(TRY IT): Could you print every record exactly as it stands?
....................
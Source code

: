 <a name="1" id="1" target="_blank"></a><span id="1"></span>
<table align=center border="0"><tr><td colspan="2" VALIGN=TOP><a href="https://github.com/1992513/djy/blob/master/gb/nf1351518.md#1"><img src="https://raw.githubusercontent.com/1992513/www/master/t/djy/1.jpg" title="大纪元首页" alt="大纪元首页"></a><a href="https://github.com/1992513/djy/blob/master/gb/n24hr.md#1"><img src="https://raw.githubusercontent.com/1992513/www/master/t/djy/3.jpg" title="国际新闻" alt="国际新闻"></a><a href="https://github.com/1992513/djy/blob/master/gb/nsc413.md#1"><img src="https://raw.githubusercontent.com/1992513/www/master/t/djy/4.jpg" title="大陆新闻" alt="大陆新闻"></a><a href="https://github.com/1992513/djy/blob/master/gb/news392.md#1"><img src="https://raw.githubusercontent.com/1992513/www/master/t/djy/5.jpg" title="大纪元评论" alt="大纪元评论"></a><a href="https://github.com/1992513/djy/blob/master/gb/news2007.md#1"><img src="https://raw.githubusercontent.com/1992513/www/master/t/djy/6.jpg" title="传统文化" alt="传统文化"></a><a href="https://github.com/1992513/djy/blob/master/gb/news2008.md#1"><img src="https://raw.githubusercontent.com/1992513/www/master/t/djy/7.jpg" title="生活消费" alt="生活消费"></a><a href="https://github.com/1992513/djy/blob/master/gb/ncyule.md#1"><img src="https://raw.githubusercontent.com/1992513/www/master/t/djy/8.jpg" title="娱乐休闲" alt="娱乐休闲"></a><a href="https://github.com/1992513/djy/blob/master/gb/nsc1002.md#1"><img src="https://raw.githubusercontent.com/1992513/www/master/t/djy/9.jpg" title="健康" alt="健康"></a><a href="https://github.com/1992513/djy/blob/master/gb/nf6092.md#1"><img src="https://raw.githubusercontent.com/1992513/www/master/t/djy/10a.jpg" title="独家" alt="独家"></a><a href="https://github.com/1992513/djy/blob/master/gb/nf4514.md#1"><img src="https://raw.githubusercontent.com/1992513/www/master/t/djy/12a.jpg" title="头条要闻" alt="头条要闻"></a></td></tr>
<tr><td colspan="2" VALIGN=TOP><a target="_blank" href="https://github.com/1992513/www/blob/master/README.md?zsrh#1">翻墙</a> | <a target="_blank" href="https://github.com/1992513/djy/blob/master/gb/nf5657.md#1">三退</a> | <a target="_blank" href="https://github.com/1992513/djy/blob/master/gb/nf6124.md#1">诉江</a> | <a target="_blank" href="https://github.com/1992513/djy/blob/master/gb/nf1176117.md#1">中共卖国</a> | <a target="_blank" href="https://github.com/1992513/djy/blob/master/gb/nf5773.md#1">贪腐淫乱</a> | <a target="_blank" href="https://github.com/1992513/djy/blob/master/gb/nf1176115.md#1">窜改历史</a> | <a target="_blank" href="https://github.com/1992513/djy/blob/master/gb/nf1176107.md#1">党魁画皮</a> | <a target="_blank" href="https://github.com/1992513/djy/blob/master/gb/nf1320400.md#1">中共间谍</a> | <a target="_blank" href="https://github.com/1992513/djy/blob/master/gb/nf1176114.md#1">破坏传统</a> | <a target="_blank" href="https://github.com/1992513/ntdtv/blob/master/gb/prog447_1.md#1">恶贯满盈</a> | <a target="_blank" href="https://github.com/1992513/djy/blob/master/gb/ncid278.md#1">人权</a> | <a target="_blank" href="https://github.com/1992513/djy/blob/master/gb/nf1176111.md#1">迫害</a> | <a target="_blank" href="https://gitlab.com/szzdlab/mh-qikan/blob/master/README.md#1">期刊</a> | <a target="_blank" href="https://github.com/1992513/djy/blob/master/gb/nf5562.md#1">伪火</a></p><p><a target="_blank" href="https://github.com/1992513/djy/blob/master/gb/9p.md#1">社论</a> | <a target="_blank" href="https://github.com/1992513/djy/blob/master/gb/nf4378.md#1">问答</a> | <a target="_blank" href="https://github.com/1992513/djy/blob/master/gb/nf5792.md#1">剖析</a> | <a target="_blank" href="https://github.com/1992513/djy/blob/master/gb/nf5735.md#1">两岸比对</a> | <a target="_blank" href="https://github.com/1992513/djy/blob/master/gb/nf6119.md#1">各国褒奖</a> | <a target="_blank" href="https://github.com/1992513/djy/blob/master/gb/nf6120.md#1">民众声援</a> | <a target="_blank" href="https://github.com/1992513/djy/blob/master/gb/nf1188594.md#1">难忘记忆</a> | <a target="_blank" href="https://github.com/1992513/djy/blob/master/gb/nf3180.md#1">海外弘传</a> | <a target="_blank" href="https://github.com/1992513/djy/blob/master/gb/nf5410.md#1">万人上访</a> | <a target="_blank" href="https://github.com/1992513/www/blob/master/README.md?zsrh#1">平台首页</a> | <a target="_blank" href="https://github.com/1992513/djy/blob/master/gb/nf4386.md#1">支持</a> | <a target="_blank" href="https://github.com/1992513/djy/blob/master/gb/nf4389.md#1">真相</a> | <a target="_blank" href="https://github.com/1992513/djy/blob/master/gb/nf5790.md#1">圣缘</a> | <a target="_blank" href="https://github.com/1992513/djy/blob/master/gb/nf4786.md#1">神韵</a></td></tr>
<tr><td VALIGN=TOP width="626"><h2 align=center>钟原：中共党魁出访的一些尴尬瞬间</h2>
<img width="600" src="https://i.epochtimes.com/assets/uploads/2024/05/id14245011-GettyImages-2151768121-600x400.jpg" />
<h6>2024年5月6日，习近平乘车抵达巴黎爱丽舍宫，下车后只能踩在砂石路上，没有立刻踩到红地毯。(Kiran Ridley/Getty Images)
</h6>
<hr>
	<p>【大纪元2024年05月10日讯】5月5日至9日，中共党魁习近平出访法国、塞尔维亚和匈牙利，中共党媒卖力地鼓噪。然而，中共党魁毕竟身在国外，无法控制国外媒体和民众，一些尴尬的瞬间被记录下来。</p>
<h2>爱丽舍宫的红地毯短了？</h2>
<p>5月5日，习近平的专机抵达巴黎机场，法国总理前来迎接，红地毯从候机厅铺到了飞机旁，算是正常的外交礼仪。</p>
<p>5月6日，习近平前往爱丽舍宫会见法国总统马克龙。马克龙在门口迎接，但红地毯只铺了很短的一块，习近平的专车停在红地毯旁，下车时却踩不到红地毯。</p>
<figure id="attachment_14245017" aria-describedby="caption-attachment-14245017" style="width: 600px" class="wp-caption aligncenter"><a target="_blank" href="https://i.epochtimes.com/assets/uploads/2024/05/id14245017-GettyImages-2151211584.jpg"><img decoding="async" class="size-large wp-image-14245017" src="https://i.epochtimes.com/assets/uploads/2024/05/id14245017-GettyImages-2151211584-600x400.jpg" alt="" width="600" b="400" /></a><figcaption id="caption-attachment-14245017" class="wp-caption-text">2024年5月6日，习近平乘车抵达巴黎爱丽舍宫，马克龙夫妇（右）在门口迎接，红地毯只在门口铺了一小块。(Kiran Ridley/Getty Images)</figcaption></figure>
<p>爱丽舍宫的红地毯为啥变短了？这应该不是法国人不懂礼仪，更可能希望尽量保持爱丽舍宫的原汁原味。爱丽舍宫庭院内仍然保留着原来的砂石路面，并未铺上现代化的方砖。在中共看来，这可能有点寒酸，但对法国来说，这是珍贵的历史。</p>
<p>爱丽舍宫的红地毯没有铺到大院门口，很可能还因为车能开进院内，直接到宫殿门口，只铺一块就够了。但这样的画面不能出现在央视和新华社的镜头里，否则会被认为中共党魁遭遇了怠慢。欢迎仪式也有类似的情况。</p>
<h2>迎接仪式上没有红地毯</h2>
....................
(PROBLEM SOLUTION):
Source code

: <a name="1" id="1" target="_blank"></a><span id="1"></span>
<table align=center border="0"><tr><td colspan="2" VALIGN=TOP><a href="https://github.com/1992513/djy/blob/master/gb/nf1351518.md#1"><img src="https://raw.githubusercontent.com/1992513/www/master/t/djy/1.jpg" title="大纪元首页" alt="大纪元首页"></a><a href="https://github.com/1992513/djy/blob/master/gb/n24hr.md#1"><img src="https://raw.githubusercontent.com/1992513/www/master/t/djy/3.jpg" title="国际新闻" alt="国际新闻"></a><a href="https://github.com/1992513/djy/blob/master/gb/nsc413.md#1"><img src="https://raw.githubusercontent.com/1992513/www/master/t/djy/4.jpg" title="大陆新闻" alt="大陆新闻"></a><a href="https://github.com/1992513/djy/blob/master/gb/news392.md#1"><img src="https://raw.githubusercontent.com/1992513/www/master/t/djy/5.jpg" title="大纪元评论" alt="大纪元评论"></a><a href="https://github.com/1992513/djy/blob/master/gb/news2007.md#1"><img src="https://raw.githubusercontent.com/1992513/www/master/t/djy/6.jpg" title="传统文化" alt="传统文化"></a><a href="https://github.com/1992513/djy/blob/master/gb/news2008.md#1"><img src="https://raw.githubusercontent.com/1992513/www/master/t/djy/7.jpg" title="生活消费" alt="生活消费"></a><a href="https://github.com/1992513/djy/blob/master/gb/ncyule.md#1"><img src="https://raw.githubusercontent.com/1992513/www/master/t/djy/8.jpg" title="娱乐休闲" alt="娱乐休闲"></a><a href="https://github.com/1992513/djy/blob/master/gb/nsc1002.md#1"><img src="https://raw.githubusercontent.com/1992513/www/master/t/djy/9.jpg" title="健康" alt="健康"></a><a href="https://github.com/1992513/djy/blob/master/gb/nf6092.md#1"><img src="https://raw.githubusercontent.com/1992513/www/master/t/djy/10a.jpg" title="独家" alt="独家"></a><a href="https://github.com/1992513/djy/blob/master/gb/nf4514.md#1"><img src="https://raw.githubusercontent.com/1992513/www/master/t/djy/12a.jpg" title="头条要闻" alt="头条要闻"></a></td></tr>
<tr><td colspan="2" VALIGN=TOP><a target="_blank" href="https://github.com/1992513/www/blob/master/README.md?zsrh#1">翻墙</a> | <a target="_blank" href="https://github.com/1992513/djy/blob/master/gb/nf5657.md#1">三退</a> | <a target="_blank" href="https://github.com/1992513/djy/blob/master/gb/nf6124.md#1">诉江</a> | <a target="_blank" href="https://github.com/1992513/djy/blob/master/gb/nf1176117.md#1">中共卖国</a> | <a target="_blank" href="https://github.com/1992513/djy/blob/master/gb/nf5773.md#1">贪腐淫乱</a> | <a target="_blank" href="https://github.com/1992513/djy/blob/master/gb/nf1176115.md#1">窜改历史</a> | <a target="_blank" href="https://github.com/1992513/djy/blob/master/gb/nf1176107.md#1">党魁画皮</a> | <a target="_blank" href="https://github.com/1992513/djy/blob/master/gb/nf1320400.md#1">中共间谍</a> | <a target="_blank" href="https://github.com/1992513/djy/blob/master/gb/nf1176114.md#1">破坏传统</a> | <a target="_blank" href="https://github.com/1992513/ntdtv/blob/master/gb/prog447_1.md#1">恶贯满盈</a> | <a target="_blank" href="https://github.com/1992513/djy/blob/master/gb/ncid278.md#1">人权</a> | <a target="_blank" href="https://github.com/1992513/djy/blob/master/gb/nf1176111.md#1">迫害</a> | <a target="_blank" href="https://gitlab.com/szzdlab/mh-qikan/blob/master/README.md#1">期刊</a> | <a target="_blank" href="https://github.com/1992513/djy/blob/master/gb/nf5562.md#1">伪火</a></p><p><a target="_blank" href="https://github.com/1992513/djy/blob/master/gb/9p.md#1">社论</a> | <a target="_blank" href="https://github.com/1992513/djy/blob/master/gb/nf4378.md#1">问答</a> | <a target="_blank" href="https://github.com/1992513/djy/blob/master/gb/nf5792.md#1">剖析</a> | <a target="_blank" href="https://github.com/1992513/djy/blob/master/gb/nf5735.md#1">两岸比对</a> | <a target="_blank" href="https://github.com/1992513/djy/blob/master/gb/nf6119.md#1">各国褒奖</a> | <a target="_blank" href="https://github.com/1992513/djy/blob/master/gb/nf6120.md#1">民众声援</a> | <a target="_blank" href="https://github.com/1992513/djy/blob/master/gb/nf1188594.md#1">难忘记忆</a> | <a target="_blank" href="https://github.com/1992513/djy/blob/master/gb/nf3180.md#1">海外弘传</a> | <a target="_blank" href="https://github.com/1992513/djy/blob/master/gb/nf5410.md#1">万人上访</a> | <a target="_blank" href="https://github.com/1992513/www/blob/master/README.md?zsrh#1">平台首页</a> | <a target="_blank" href="https://github.com/1992513/djy/blob/master/gb/nf4386.md#1">支持</a> | <a target="_blank" href="https://github.com/1992513/djy/blob/master/gb/nf4389.md#1">真相</a> | <a target="_blank" href="https://github.com/1992513/djy/blob/master/gb/nf5790.md#1">圣缘</a> | <a target="_blank" href="https://github.com/1992513/djy/blob/master/gb/nf4786.md#1">神韵</a></td></tr>
<tr><td VALIGN=TOP width="626"><h2 align=center>钟原：中共党魁出访的一些尴尬瞬间</h2>
<img width="600" src="https://i.epochtimes.com/assets/uploads/2024/05/id14245011-GettyImages-2151768121-600x400.jpg" />
<h6>2024年5月6日，习近平乘车抵达巴黎爱丽舍宫，下车后只能踩在砂石路上，没有立刻踩到红地毯。(Kiran Ridley/Getty Images)
</h6>
<hr>
	<p>【大纪元2024年05月10日讯】5月5日至9日，中共党魁习近平出访法国、塞尔维亚和匈牙利，中共党媒卖力地鼓噪。然而，中共党魁毕竟身在国外，无法控制国外媒体和民众，一些尴尬的瞬间被记录下来。</p>
<h2>爱丽舍宫的红地毯短了？</h2>
<p>5月5日，习近平的专机抵达巴黎机场，法国总理前来迎接，红地毯从候机厅铺到了飞机旁，算是正常的外交礼仪。</p>
<p>5月6日，习近平前往爱丽舍宫会见法国总统马克龙。马克龙在门口迎接，但红地毯只铺了很短的一块，习近平的专车停在红地毯旁，下车时却踩不到红地毯。</p>
<figure id="attachment_14245017" aria-describedby="caption-attachment-14245017" style="width: 600px" class="wp-caption aligncenter"><a target="_blank" href="https://i.epochtimes.com/assets/uploads/2024/05/id14245017-GettyImages-2151211584.jpg"><img decoding="async" class="size-large wp-image-14245017" src="https://i.epochtimes.com/assets/uploads/2024/05/id14245017-GettyImages-2151211584-600x400.jpg" alt="" width="600" b="400" /></a><figcaption id="caption-attachment-14245017" class="wp-caption-text">2024年5月6日，习近平乘车抵达巴黎爱丽舍宫，马克龙夫妇（右）在门口迎接，红地毯只在门口铺了一小块。(Kiran Ridley/Getty Images)</figcaption></figure>
<p>爱丽舍宫的红地毯为啥变短了？这应该不是法国人不懂礼仪，更可能希望尽量保持爱丽舍宫的原汁原味。爱丽舍宫庭院内仍然保留着原来的砂石路面，并未铺上现代化的方砖。在中共看来，这可能有点寒酸，但对法国来说，这是珍贵的历史。</p>
<p>爱丽舍宫的红地毯没有铺到大院门口，很可能还因为车能开进院内，直接到宫殿门口，只铺一块就够了。但这样的画面不能出现在央视和新华社的镜头里，否则会被认为中共党魁遭遇了怠慢。欢迎仪式也有类似的情况。</p>
<h2>迎接仪式上没有红地毯</h2>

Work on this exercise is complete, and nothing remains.